RBI has most likely stopped issuing new SGBs. So old ones are in demand.

Hence increase in price .

Also SGB pays interest. If maturing in 32, it’ll pay interest for 7-8 more years. 2.5 * 7 = ~15%. So that will also be factored in by some sellers.

So, I’m just putting out my thoughts here:

  • Current Gold Price is: 7000/-
  • Whereas, SGBFEB32IV’s Current price: is 7900/-
  • SGBFEB32IV face value is 6263/- Which will give me 1096/- in 7 years with 2.5%. Which is greater than the premium.
  • Considering the 30% income tax bracket, it will be 767/- pocket. Which is less than the premium.
  • However, when it matures, there is no LTCG on SGB.

So, conclusion: If you are buying long-term, SGB is still a better option than Gold OR GoldBees.

Please let me know if anyone has any other perspective to look at.

The price difference between traded Sovereign Gold Bonds (SGBs) and spot gold arises due to several factors:

  1. Interest Component: SGBs offer an annual interest of 2.5%, which is not present in physical gold.
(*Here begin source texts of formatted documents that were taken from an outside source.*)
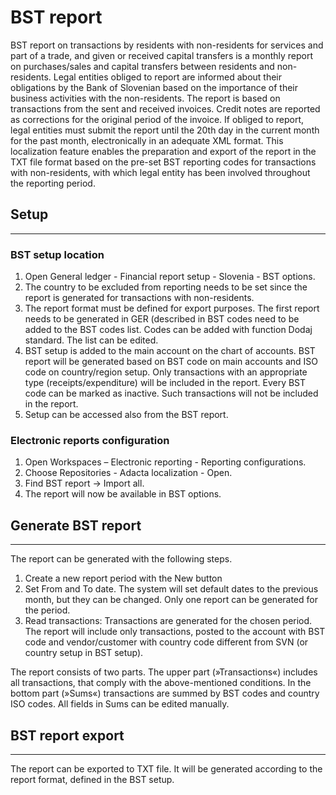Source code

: # BST report

BST report on transactions by residents with non-residents for services and part of a trade, and given or received capital transfers is a monthly report on purchases/sales and capital transfers between residents and non-residents. Legal entities obliged to report are informed about their obligations by the Bank of Slovenian based on the importance of their business activities with the non-residents. The report is based on transactions from the sent and received invoices. Credit notes are reported as corrections for the original period of the invoice. If obliged to report, legal entities must submit the report until the 20th day in the current month for the past month, electronically in an adequate XML format.
This localization feature enables the preparation and export of the report in the TXT file format based on the pre-set BST reporting codes for transactions with non-residents, with which legal entity has been involved throughout the reporting period.

## **Setup**
---	 

### BST setup location

1. Open General ledger - Financial report setup - Slovenia - BST options.
2. The country to be excluded from reporting needs to be set since the report is generated for transactions with non-residents.   
3. The report format must be defined for export purposes. The first report needs to be generated in GER (described in BST codes need to be added to the BST codes list. Codes can be added with function Dodaj standard. The list can be edited.  
4. BST setup is added to the main account on the chart of accounts. BST report will be generated based on BST code on main accounts and ISO code on country/region setup.  Only transactions with an appropriate type (receipts/expenditure) will be included in the report. Every BST code can be marked as inactive.  Such transactions will not be included in the report.  
5. Setup can be accessed also from the BST report.

### Electronic reports configuration 

1. Open Workspaces – Electronic reporting - Reporting configurations.
2. Choose Repositories - Adacta localization - Open.
3. Find BST report -> Import all.
4. The report will now be available in BST options.  

## **Generate BST report** 
---

The report can be generated with the following steps.
1. Create a new report period with the New button	  
2. Set From and To date. The system will set default dates to the previous month, but they can be changed. Only one report can be generated for the period. 	 
3. Read transactions: Transactions are generated for the chosen period. The report will include only transactions, posted to the account with BST code and vendor/customer with country code different from SVN (or country setup in BST setup).   

The report consists of two parts. The upper part (»Transactions«) includes all transactions, that comply with the above-mentioned conditions. In the bottom part (»Sums«) transactions are summed by BST codes and country ISO codes. All fields in Sums can be edited manually.  

## **BST report export** 
---

The report can be exported to TXT file. It will be generated according to the report format, defined in the BST setup.  
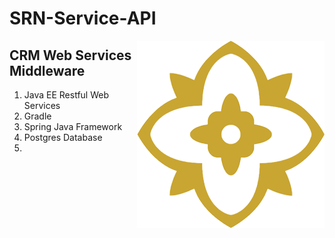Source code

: # SRN-Service-API
<img align="right" src="logo.png" />

## CRM Web Services Middleware
1. Java EE Restful Web Services
2. Gradle
3. Spring Java Framework
4. Postgres Database
5. 




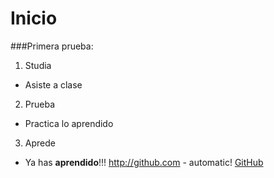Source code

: # Inicio
###Primera prueba:

1. Studia
  * Asiste a clase
2. Prueba
  * Practica lo aprendido
3. Aprede
  * Ya has **aprendido**!!!
http://github.com - automatic!
[GitHub](http://github.com)
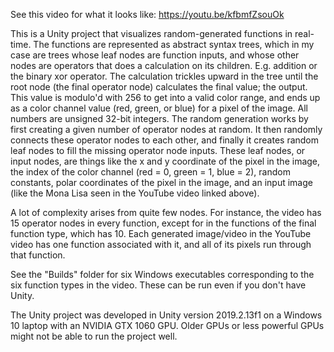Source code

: See this video for what it looks like: https://youtu.be/kfbmfZsouOk

This is a Unity project that visualizes random-generated functions in real-time. The functions are represented as abstract syntax trees, which in my case are trees whose leaf nodes are function inputs, and whose other nodes are operators that does a calculation on its children. E.g. addition or the binary xor operator. The calculation trickles upward in the tree until the root node (the final operator node) calculates the final value; the output. This value is modulo'd with 256 to get into a valid color range, and ends up as a color channel value (red, green, or blue) for a pixel of the image. All numbers are unsigned 32-bit integers. The random generation works by first creating a given number of operator nodes at random. It then randomly connects these operator nodes to each other, and finally it creates random leaf nodes to fill the missing operator node inputs. These leaf nodes, or input nodes, are things like the x and y coordinate of the pixel in the image, the index of the color channel (red = 0, green = 1, blue = 2), random constants, polar coordinates of the pixel in the image, and an input image (like the Mona Lisa seen in the YouTube video linked above).

A lot of complexity arises from quite few nodes. For instance, the video has 15 operator nodes in every function, except for in the functions of the final function type, which has 10. Each generated image/video in the YouTube video has one function associated with it, and all of its pixels run through that function.

See the "Builds" folder for six Windows executables corresponding to the six function types in the video. These can be run even if you don't have Unity.

The Unity project was developed in Unity version 2019.2.13f1 on a Windows 10 laptop with an NVIDIA GTX 1060 GPU. Older GPUs or less powerful GPUs might not be able to run the project well.
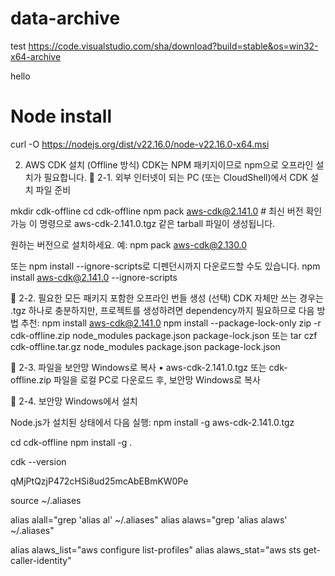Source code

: # data-archive

test
https://code.visualstudio.com/sha/download?build=stable&os=win32-x64-archive

hello

# Node install 
curl -O https://nodejs.org/dist/v22.16.0/node-v22.16.0-x64.msi



2. AWS CDK 설치 (Offline 방식)
CDK는 NPM 패키지이므로 npm으로 오프라인 설치가 필요합니다.
🔹 2-1. 외부 인터넷이 되는 PC (또는 CloudShell)에서 CDK 설치 파일 준비

mkdir cdk-offline
cd cdk-offline
npm pack aws-cdk@2.141.0  # 최신 버전 확인 가능
이 명령으로 aws-cdk-2.141.0.tgz 같은 tarball 파일이 생성됩니다.

원하는 버전으로 설치하세요. 예: npm pack aws-cdk@2.130.0

또는 npm install --ignore-scripts로 디펜던시까지 다운로드할 수도 있습니다.
npm install aws-cdk@2.141.0 --ignore-scripts

🔹 2-2. 필요한 모든 패키지 포함한 오프라인 번들 생성 (선택)
CDK 자체만 쓰는 경우는 .tgz 하나로 충분하지만, 프로젝트를 생성하려면 dependency까지 필요하므로 다음 방법 추천:
npm install aws-cdk@2.141.0
npm install --package-lock-only
zip -r cdk-offline.zip node_modules package.json package-lock.json
또는 tar czf cdk-offline.tar.gz node_modules package.json package-lock.json

🔹 2-3. 파일을 보안망 Windows로 복사
	•	aws-cdk-2.141.0.tgz 또는 cdk-offline.zip 파일을 로컬 PC로 다운로드 후, 보안망 Windows로 복사

🔹 2-4. 보안망 Windows에서 설치

Node.js가 설치된 상태에서 다음 실행:
npm install -g aws-cdk-2.141.0.tgz

cd cdk-offline
npm install -g .


cdk --version

qMjPtQzjP472cHSi8ud25mcAbEBmKW0Pe







source ~/.aliases

alias alall="grep 'alias al' ~/.aliases"
alias alaws="grep 'alias alaws' ~/.aliases"

alias alaws_list="aws configure list-profiles"
alias alaws_stat="aws sts get-caller-identity"





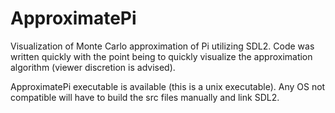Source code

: # ApproximatePi
Visualization of Monte Carlo approximation of Pi utilizing SDL2. Code was written quickly with the point being to quickly visualize the approximation algorithm (viewer discretion is advised).

ApproximatePi executable is available (this is a unix executable). Any OS not compatible will have to build the src files manually and link SDL2.
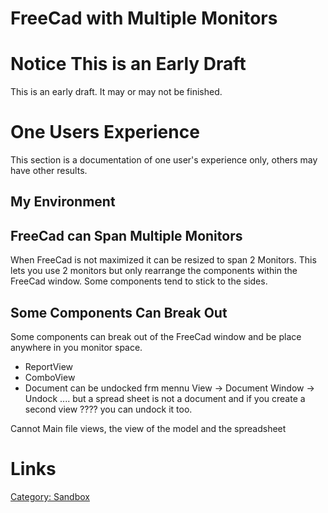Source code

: # FreeCad with Multiple Monitors

# Notice This is an Early Draft 

This is an early draft. It may or may not be finished.

# One Users Experience 

This section is a documentation of one user\'s experience only, others may have other results.

## My Environment 

## FreeCad can Span Multiple Monitors 

When FreeCad is not maximized it can be resized to span 2 Monitors. This lets you use 2 monitors but only rearrange the components within the FreeCad window. Some components tend to stick to the sides.

## Some Components Can Break Out 

Some components can break out of the FreeCad window and be place anywhere in you monitor space.

-   ReportView
-   ComboView
-   Document can be undocked frm mennu View -\> Document Window -\> Undock \.... but a spread sheet is not a document and if you create a second view ???? you can undock it too.

Cannot Main file views, the view of the model and the spreadsheet

# Links

[Category: Sandbox](Category:_Sandbox.md)
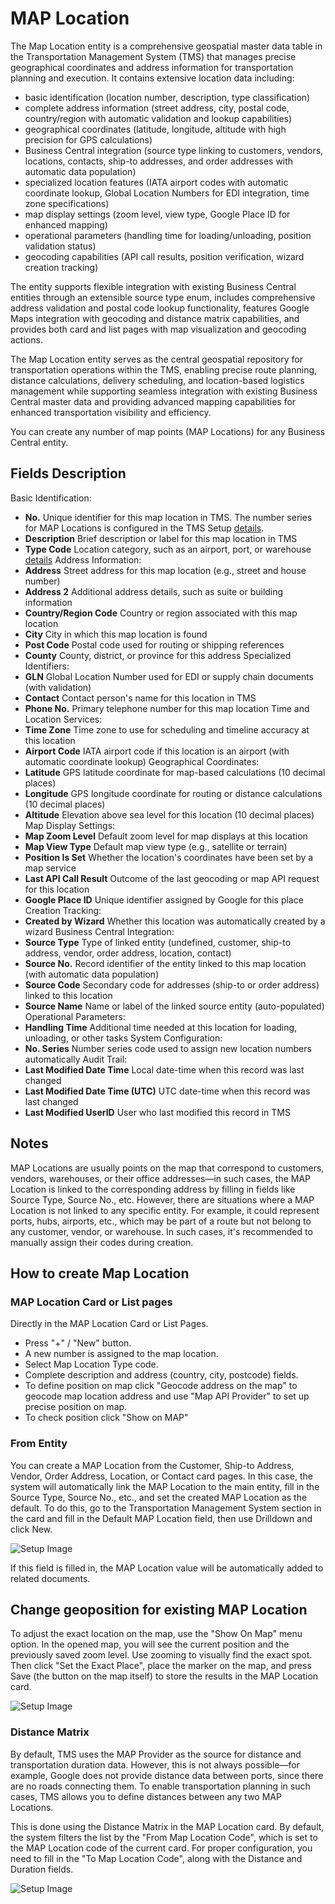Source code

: # MAP Location

The Map Location entity is a comprehensive geospatial master data table in the Transportation Management System (TMS) that manages precise geographical coordinates and address information for transportation planning and execution.
It contains extensive location data including:

- basic identification (location number, description, type classification)
- complete address information (street address, city, postal code, country/region with automatic validation and lookup capabilities)
- geographical coordinates (latitude, longitude, altitude with high precision for GPS calculations)
- Business Central integration (source type linking to customers, vendors, locations, contacts, ship-to addresses, and order addresses with automatic data population)
- specialized location features (IATA airport codes with automatic coordinate lookup, Global Location Numbers for EDI integration, time zone specifications)
- map display settings (zoom level, view type, Google Place ID for enhanced mapping)
- operational parameters (handling time for loading/unloading, position validation status)
- geocoding capabilities (API call results, position verification, wizard creation tracking)

The entity supports flexible integration with existing Business Central entities through an extensible source type enum, includes comprehensive address validation and postal code lookup functionality, features Google Maps integration with geocoding and distance matrix capabilities, and provides both card and list pages with map visualization and geocoding actions.

The Map Location entity serves as the central geospatial repository for transportation operations within the TMS, enabling precise route planning, distance calculations, delivery scheduling, and location-based logistics management while supporting seamless integration with existing Business Central master data and providing advanced mapping capabilities for enhanced transportation visibility and efficiency.

You can create any number of map points (MAP Locations) for any Business Central entity.

## Fields Description

Basic Identification:

- **No.** Unique identifier for this map location in TMS. The number series for MAP Locations is configured in the TMS Setup [details](setup.md).
- **Description** Brief description or label for this map location in TMS
- **Type Code** Location category, such as an airport, port, or warehouse [details](maplocationtype.md)
Address Information:
- **Address** Street address for this map location (e.g., street and house number)
- **Address 2** Additional address details, such as suite or building information
- **Country/Region Code** Country or region associated with this map location
- **City** City in which this map location is found
- **Post Code** Postal code used for routing or shipping references
- **County** County, district, or province for this address
Specialized Identifiers:
- **GLN** Global Location Number used for EDI or supply chain documents (with validation)
- **Contact** Contact person's name for this location in TMS
- **Phone No.** Primary telephone number for this map location
Time and Location Services:
- **Time Zone** Time zone to use for scheduling and timeline accuracy at this location
- **Airport Code** IATA airport code if this location is an airport (with automatic coordinate lookup)
Geographical Coordinates:
- **Latitude** GPS latitude coordinate for map-based calculations (10 decimal places)
- **Longitude** GPS longitude coordinate for routing or distance calculations (10 decimal places)
- **Altitude** Elevation above sea level for this location (10 decimal places)
Map Display Settings:
- **Map Zoom Level** Default zoom level for map displays at this location
- **Map View Type** Default map view type (e.g., satellite or terrain)
- **Position Is Set** Whether the location's coordinates have been set by a map service
- **Last API Call Result** Outcome of the last geocoding or map API request for this location
- **Google Place ID** Unique identifier assigned by Google for this place
Creation Tracking:
- **Created by Wizard** Whether this location was automatically created by a wizard
Business Central Integration:
- **Source Type** Type of linked entity (undefined, customer, ship-to address, vendor, order address, location, contact)
- **Source No.** Record identifier of the entity linked to this map location (with automatic data population)
- **Source Code** Secondary code for addresses (ship-to or order address) linked to this location
- **Source Name** Name or label of the linked source entity (auto-populated)
Operational Parameters:
- **Handling Time** Additional time needed at this location for loading, unloading, or other tasks
System Configuration:
- **No. Series** Number series code used to assign new location numbers automatically
Audit Trail:
- **Last Modified Date Time** Local date-time when this record was last changed
- **Last Modified Date Time (UTC)** UTC date-time when this record was last changed
- **Last Modified UserID** User who last modified this record in TMS

## Notes

MAP Locations are usually points on the map that correspond to customers, vendors, warehouses, or their office addresses—in such cases, the MAP Location is linked to the corresponding address by filling in fields like Source Type, Source No., etc. However, there are situations where a MAP Location is not linked to any specific entity. For example, it could represent ports, hubs, airports, etc., which may be part of a route but not belong to any customer, vendor, or warehouse. In such cases, it's recommended to manually assign their codes during creation.

## How to create Map Location

### MAP Location Card or List pages

Directly in the MAP Location Card or List Pages.

- Press "+" / "New" button.
- A new number is assigned to the map location.
- Select Map Location Type code.
- Complete description and address (country, city, postcode) fields.
- To define position on map click "Geocode address on the map" to geocode map location address and use "Map API Provider" to set up precise position on map.
- To check position click "Show on MAP"

### From Entity

You can create a MAP Location from the Customer, Ship-to Address, Vendor, Order Address, Location, or Contact card pages.
In this case, the system will automatically link the MAP Location to the main entity, fill in the Source Type, Source No., etc., and set the created MAP Location as the default.
To do this, go to the Transportation Management System section in the card and fill in the Default MAP Location field, then use Drilldown and click New.

![Setup Image](resources/maplocation/pics/maplocationnew.png)

If this field is filled in, the MAP Location value will be automatically added to related documents.

## Change geoposition for existing MAP Location

To adjust the exact location on the map, use the "Show On Map" menu option. In the opened map, you will see the current position and the previously saved zoom level. Use zooming to visually find the exact spot. Then click "Set the Exact Place", place the marker on the map, and press Save (the button on the map itself) to store the results in the MAP Location card.

![Setup Image](resources/maplocation/pics/maplocationChangePosition.png)

### Distance Matrix

By default, TMS uses the MAP Provider as the source for distance and transportation duration data. However, this is not always possible—for example, Google does not provide distance data between ports, since there are no roads connecting them. To enable transportation planning in such cases, TMS allows you to define distances between any two MAP Locations.

This is done using the Distance Matrix in the MAP Location card. By default, the system filters the list by the "From Map Location Code", which is set to the MAP Location code of the current card. For proper configuration, you need to fill in the "To Map Location Code", along with the Distance and Duration fields.

![Setup Image](resources/maplocation/pics/maplocationDistanceMatrix.png)
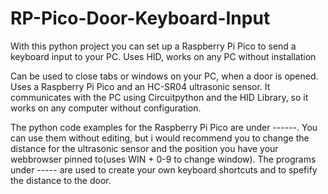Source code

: # RP-Pico-Door-Keyboard-Input
With this python project you can set up a Raspberry Pi Pico to send a keyboard input to your PC. Uses HID, works on any PC without installation

Can be used to close tabs or windows on your PC, when a door is opened. Uses a Raspberry Pi Pico and an HC-SR04 ultrasonic sensor. It communicates with the PC using Circuitpython and the HID Library, so it works on any computer without configuration.

The python code examples for the Raspberry Pi Pico are under ------. You can use them without editing, but i would recommend you to change the distance for the ultrasonic sensor and the position you have your webbrowser pinned to(uses WIN + 0-9 to change window).
The programs under ----- are used to create your own keyboard shortcuts and to spefify the distance to the door.
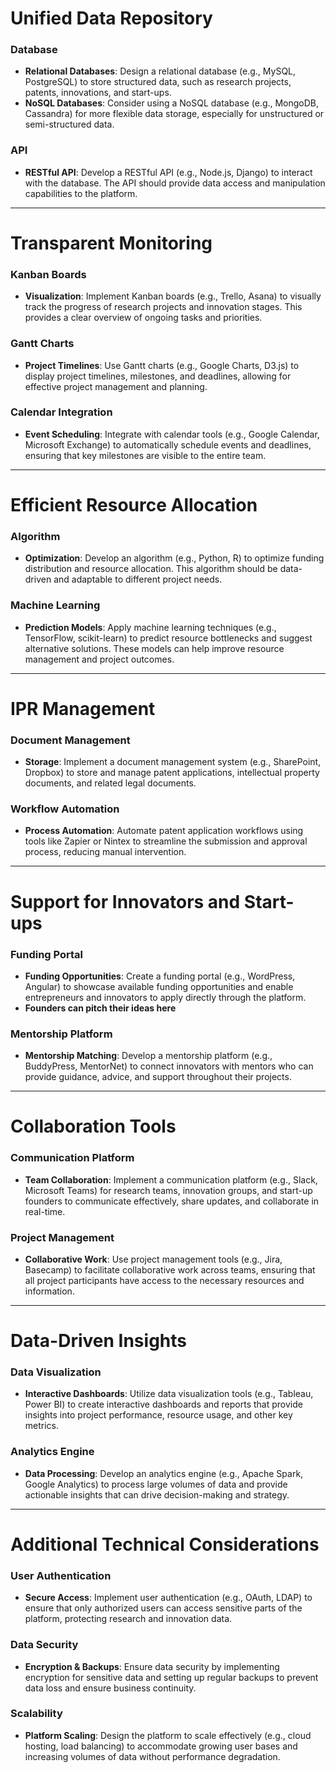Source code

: # Unified Data Repository

### Database
- **Relational Databases**: Design a relational database (e.g., MySQL, PostgreSQL) to store structured data, such as research projects, patents, innovations, and start-ups.
- **NoSQL Databases**: Consider using a NoSQL database (e.g., MongoDB, Cassandra) for more flexible data storage, especially for unstructured or semi-structured data.

### API
- **RESTful API**: Develop a RESTful API (e.g., Node.js, Django) to interact with the database. The API should provide data access and manipulation capabilities to the platform.

---

# Transparent Monitoring

### Kanban Boards
- **Visualization**: Implement Kanban boards (e.g., Trello, Asana) to visually track the progress of research projects and innovation stages. This provides a clear overview of ongoing tasks and priorities.

### Gantt Charts
- **Project Timelines**: Use Gantt charts (e.g., Google Charts, D3.js) to display project timelines, milestones, and deadlines, allowing for effective project management and planning.

### Calendar Integration
- **Event Scheduling**: Integrate with calendar tools (e.g., Google Calendar, Microsoft Exchange) to automatically schedule events and deadlines, ensuring that key milestones are visible to the entire team.

---

# Efficient Resource Allocation

### Algorithm
- **Optimization**: Develop an algorithm (e.g., Python, R) to optimize funding distribution and resource allocation. This algorithm should be data-driven and adaptable to different project needs.

### Machine Learning
- **Prediction Models**: Apply machine learning techniques (e.g., TensorFlow, scikit-learn) to predict resource bottlenecks and suggest alternative solutions. These models can help improve resource management and project outcomes.

---

# IPR Management

### Document Management
- **Storage**: Implement a document management system (e.g., SharePoint, Dropbox) to store and manage patent applications, intellectual property documents, and related legal documents.

### Workflow Automation
- **Process Automation**: Automate patent application workflows using tools like Zapier or Nintex to streamline the submission and approval process, reducing manual intervention.

---

# Support for Innovators and Start-ups

### Funding Portal
- **Funding Opportunities**: Create a funding portal (e.g., WordPress, Angular) to showcase available funding opportunities and enable entrepreneurs and innovators to apply directly through the platform.
- **Founders can pitch their ideas here**

### Mentorship Platform
- **Mentorship Matching**: Develop a mentorship platform (e.g., BuddyPress, MentorNet) to connect innovators with mentors who can provide guidance, advice, and support throughout their projects.

---

# Collaboration Tools

### Communication Platform
- **Team Collaboration**: Implement a communication platform (e.g., Slack, Microsoft Teams) for research teams, innovation groups, and start-up founders to communicate effectively, share updates, and collaborate in real-time.

### Project Management
- **Collaborative Work**: Use project management tools (e.g., Jira, Basecamp) to facilitate collaborative work across teams, ensuring that all project participants have access to the necessary resources and information.

---

# Data-Driven Insights

### Data Visualization
- **Interactive Dashboards**: Utilize data visualization tools (e.g., Tableau, Power BI) to create interactive dashboards and reports that provide insights into project performance, resource usage, and other key metrics.

### Analytics Engine
- **Data Processing**: Develop an analytics engine (e.g., Apache Spark, Google Analytics) to process large volumes of data and provide actionable insights that can drive decision-making and strategy.

---

# Additional Technical Considerations

### User Authentication
- **Secure Access**: Implement user authentication (e.g., OAuth, LDAP) to ensure that only authorized users can access sensitive parts of the platform, protecting research and innovation data.

### Data Security
- **Encryption & Backups**: Ensure data security by implementing encryption for sensitive data and setting up regular backups to prevent data loss and ensure business continuity.

### Scalability
- **Platform Scaling**: Design the platform to scale effectively (e.g., cloud hosting, load balancing) to accommodate growing user bases and increasing volumes of data without performance degradation.
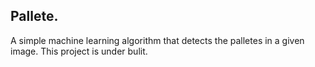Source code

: ## Pallete. 

A simple machine learning algorithm that detects the palletes in a given image. This project is under bulit.
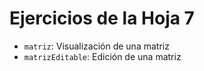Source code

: 
# Ejercicios de la Hoja 7

 * `matriz`: Visualización de una matriz
 * `matrizEditable`: Edición de una matriz
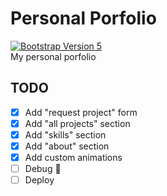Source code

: # Personal Porfolio

[![Bootstrap Version 5](https://img.shields.io/badge/Bootstrap-5.0-blueviolet?style=flat-square&logo=bootstrap)](https://getbootstrap.com/docs/versions/)
<br>
My personal porfolio

## TODO

- [x] Add "request project" form
- [x] Add "all projects" section
- [x] Add "skills" section
- [x] Add "about" section
- [x] Add custom animations
- [ ] Debug 🔧
- [ ] Deploy
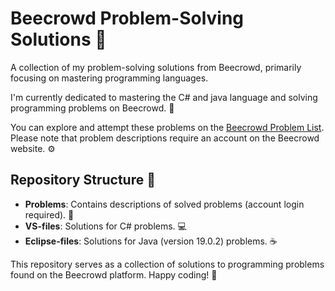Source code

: # Beecrowd Problem-Solving Solutions 🐝

A collection of my problem-solving solutions from Beecrowd, primarily focusing on mastering programming languages.

I'm currently dedicated to mastering the C# and java language and solving programming problems on Beecrowd. 🚀

You can explore and attempt these problems on the [Beecrowd Problem List](https://www.beecrowd.com.br/judge/en/problems/all). Please note that problem descriptions require an account on the Beecrowd website. ⚙️

## Repository Structure 📁

- **Problems**: Contains descriptions of solved problems (account login required). 📝
- **VS-files**: Solutions for C# problems. 💻
- **Eclipse-files**: Solutions for Java (version 19.0.2) problems. ☕

This repository serves as a collection of solutions to programming problems found on the Beecrowd platform. Happy coding! 💾
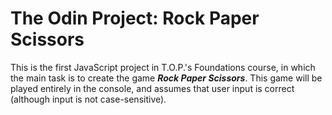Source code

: # The Odin Project: Rock Paper Scissors

This is the first JavaScript project in T.O.P.'s Foundations course, in which the main task is to create the game **_Rock Paper Scissors_**. This game will be played entirely in the console, and assumes that user input is correct (although input is not case-sensitive).
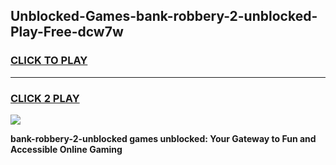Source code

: 
## Unblocked-Games-bank-robbery-2-unblocked-Play-Free-dcw7w
<h3>
<a href="https://premium76.site?title=bank-robbery-2-unblocked&ref=12A">CLICK TO PLAY</a></h3>
<hr>

<h3>
<a href="https://premium76.site?title=bank-robbery-2-unblocked&ref=12A">CLICK 2 PLAY</a>
  
</h3>

<a href="https://premium76.site?title=bank-robbery-2-unblocked&ref=12A"><img src="https://clearcache.store/games.png"></a>


**bank-robbery-2-unblocked games unblocked: Your Gateway to Fun and Accessible Online Gaming**
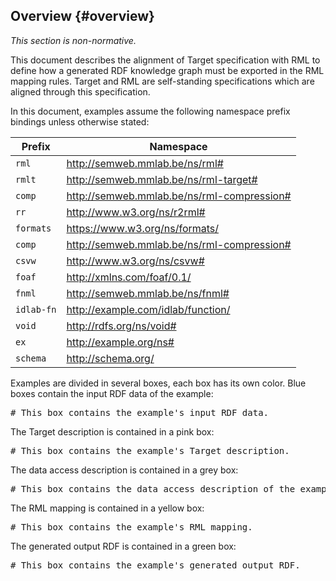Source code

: ## Overview {#overview}

*This section is non-normative.*

This document describes the alignment of Target specification with RML 
to define how a generated RDF knowledge graph must be exported 
in the RML mapping rules.
Target and RML are self-standing specifications 
which are aligned through this specification.

In this document, examples assume 
the following namespace prefix bindings unless otherwise stated:

| Prefix     | Namespace                                        |
| ---------  | ------------------------------------------------ |
| `rml`      | http://semweb.mmlab.be/ns/rml#                   |
| `rmlt`     | http://semweb.mmlab.be/ns/rml-target#            |
| `comp`     | http://semweb.mmlab.be/ns/rml-compression#       |
| `rr`       | http://www.w3.org/ns/r2rml#                      |
| `formats`  | https://www.w3.org/ns/formats/                   |
| `comp`     | http://semweb.mmlab.be/ns/rml-compression#       |
| `csvw`     | http://www.w3.org/ns/csvw#                       |
| `foaf`     | http://xmlns.com/foaf/0.1/                       |
| `fnml`     | http://semweb.mmlab.be/ns/fnml#                  |
| `idlab-fn` | http://example.com/idlab/function/               |
| `void`     | http://rdfs.org/ns/void#                         |
| `ex`       | http://example.org/ns#                           |
| `schema`   | http://schema.org/                               |

Examples are divided in several boxes, each box has its own color.
Blue boxes contain the input RDF data of the example:

<pre class="ex-input">
# This box contains the example's input RDF data.
</pre>

The Target description is contained in a pink box:

<pre class="ex-target">
# This box contains the example's Target description.
</pre>

The data access description is contained in a grey box:

<pre class="ex-access">
# This box contains the data access description of the example.
</pre>

The RML mapping is contained in a yellow box:

<pre class="ex-mapping">
# This box contains the example's RML mapping.
</pre>

The generated output RDF is contained in a green box:

<pre class="ex-output">
# This box contains the example's generated output RDF.
</pre>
This interest component affects the bond’s price, making it slightly higher than spot gold.
  2. Liquidity: SGBs are traded on the stock exchange, and their liquidity can vary. If a particular series of SGBs is less liquid, it might trade at a discount or premium compared to spot gold.
  3. Maturity Period: SGBs have a fixed maturity period. Bonds closer to maturity might trade differently compared to newer bonds due to the remaining interest payouts and proximity to redemption.
  4. Market Sentiment: Investor demand, supply, and overall market sentiment towards gold and bonds can create price differences between SGBs and spot gold.
  5. Tax Benefits: SGBs offer tax benefits, like exemption from capital gains tax on redemption. This can influence their trading price.

These factors combined lead to variations in prices between SGBs and spot gold.